Here are some examples of claims involving Telemedicine.
●Device Monitoring Telehealth Failures: One form of remote healthcare monitoring through telemedicine is a device monitoring bracelet for an independent elderly client. The device was set up to alert the caretakers of a fall or a heart arrhythmia. This technology used a central in-house call center which would be triggered in the event of an arrhythmia or a fall.
In this claim, the device failed to detect a fall in the home, which resulted in the fracture of both arms. The patient eventually died, unable to find help while stuck under scalding hot water with a device that was not notifying of heart arrhythmia and somehow missed the fall.
▪ Asynchronous failures
In radiology, telemedicine is used for transmitting vital images. During an important emergency, a slow transmission rate of images from radiology of a trauma patient to a connected emergency medical department failed to inform the emergency trauma team in a timely manner about issues which would have provoked the proper response to save the life of the patient.
●Information transmission via email and record transfer
An interactive telemedicine service experienced a claim recently when a patient died as a result of a penicillin reaction. The medical record would have noted that as a contraindication and prevented the prescription of penicillin, but the physician trying to retrieve the patient's medical records was unable to access them because the healthcare information exchange was hit by a ransomware attack and taken completely offline. The physician manually completed a health care questionnaire through telemedicine and then prescribed the penicillin antibiotic to the patient.
Lloyds of London and Medical Professional Liability Insurance
One of the most innovative and committed insurance carriers in the telemedicine space is Lloyd’s of London. If investors in telemedicine healthcare models can figure out how to work within the important legal regulations that govern conflict-of-interest and self-referral, support physicians and health care organizations working together, the physician-patient relationship can properly be established without requiring an in-person visit, and then perhaps more payers would respond to telemedicine.
The goal of the Affordable Care Act was to lower the cost of healthcare while increasing access and improving quality. There is evidence to suggest that telemedicine is an important component of the path to that result.

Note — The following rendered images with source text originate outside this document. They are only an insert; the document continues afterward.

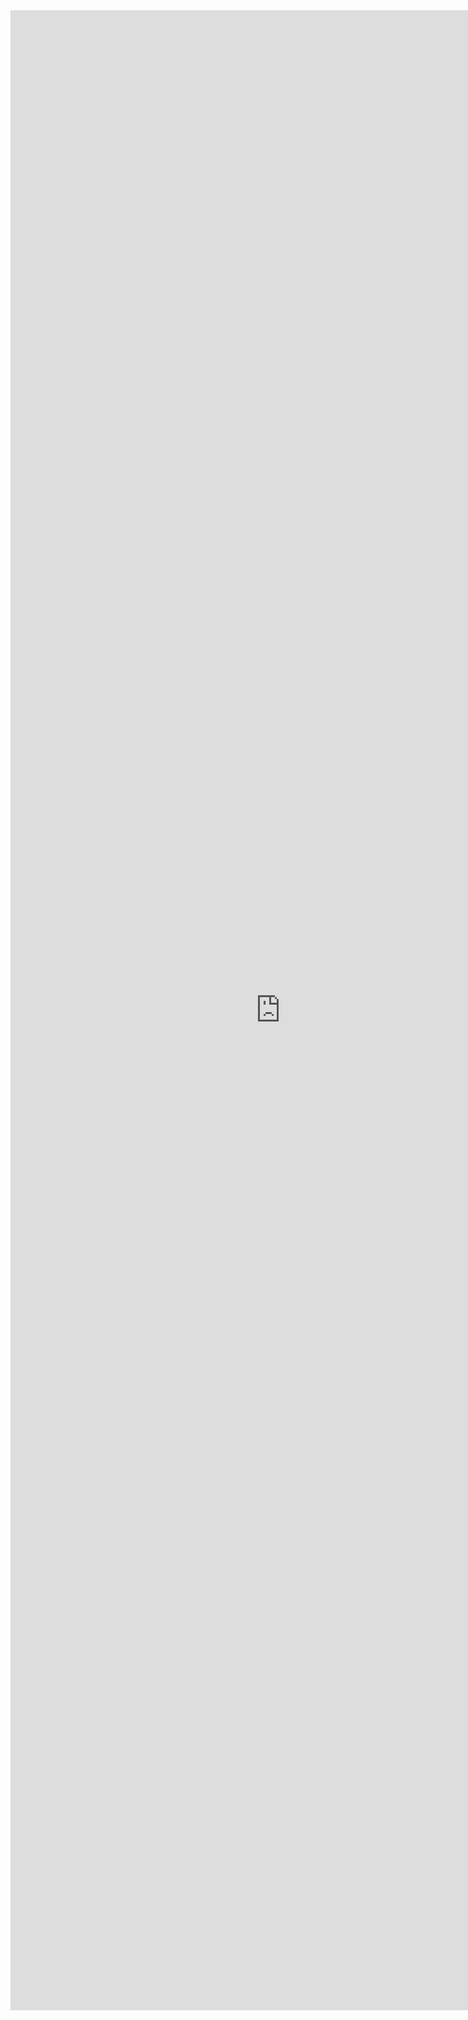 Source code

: <style>
  .responsive-iframe {
    width: 90vw; /* 90% ширины окна */
    height: 80vh; /* 80% высоты окна */
    max-width: 1000px;
    border: none;
  }

  @media screen and (max-width: 768px) {
    .responsive-iframe {
      height: 60vh; /* Уменьшенная высота для планшетов */
    }
  }

  @media screen and (max-width: 480px) {
    .responsive-iframe {
      height: 50vh; /* Еще меньшая высота для мобильных */
    }
  }
</style>

<iframe class="responsive-iframe" src="https://docs.google.com/spreadsheets/d/e/2PACX-1vRrtNsVjDH35c4vGbh-L5G8q1T6LQJIRaDM-vdNU22a6o6xBXm1C8jEspzfskYbDolx6ZWNki5eLaLa/pubhtml?widget=true&headers=false"></iframe>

Lloyd’s of London is there to act as a strong partner in this effort, and the Doctors Insurance Agency is proud to represent CFC and Beazley: two strong Telemedicine Professional Liability Insurance carriers. Lloyd’s of London divisions working hard to support the rapid expansion and innovation of telehealth. They are doing this by continuing to develop pricing models and insurance contracts that are sustainable for low-cost startup innovative healthcare models, as well as mature national venture capitalist health tech platforms.
Medical Professional Liability Insurance Policies should underwrite at the Organizational level and add the doctors so their tail is covered/included.
They have discovered that the key is to underwrite at the organizational level, to measure the type of service provided, the technology of the delivery of that service, and the protection the personal health information inherent in the product. Lloyd’s and the Doctors Company continue to lead the field in research and development of patient safety. They do this through an endless calendar of events, both virtual and physical, with specific collaborations and studies of claims in order to promote the practice of better use of telemedicine.
One of the many rapidly-growing specialties within telemedicine is dermatology. In the field of Dermatology, specialists rely on application software that can fail to identify rare and unusual conditions.
The images transmitted can fail to pick up pathologies that do not produce changing pigment or scaly surfaces. This can lead to a delay in treatment and diagnosis, which can in extreme cases accelerate or lead to death. Dynamics such as these are going to require that insurance carriers, physicians, and investors, as well as telemedicine healthcare organizations, collaborate to share data and form focus groups just as clinical practices and physicians have done with insurance associates have done over the years.
There are other unique and peculiar gaps represented in healthcare technologies:
• Some apps fail to factor in the age of the patient,
• or they lack information regarding clinical trials,
• Or the technology is simply not a good fit for the flow of service unique to each specialty decision.
Emergency medical support, intensive care, radiology, and dermatology all depend on the clarity of images or the video connection to enable providers to make sound decisions. When a misdiagnosis occurs, it could be either the provider or the technology. The Telemedicine Malpractice Insurance and Medical Professional Liability Insurance policies offered by the Doctors Insurance Agency include protecting the physicians and the organization against bodily injury claims because of the failure of technology to deliver the correct diagnosis.
As recently as five years ago, the idea of diagnosing a cancerous mole using a mobile app was out of the question. The healthcare industry is shifting towards universal adoption of digitized solutions and the Doctors Insurance Agency continues its commitment towards representing these leaders in medical professional liability insurance.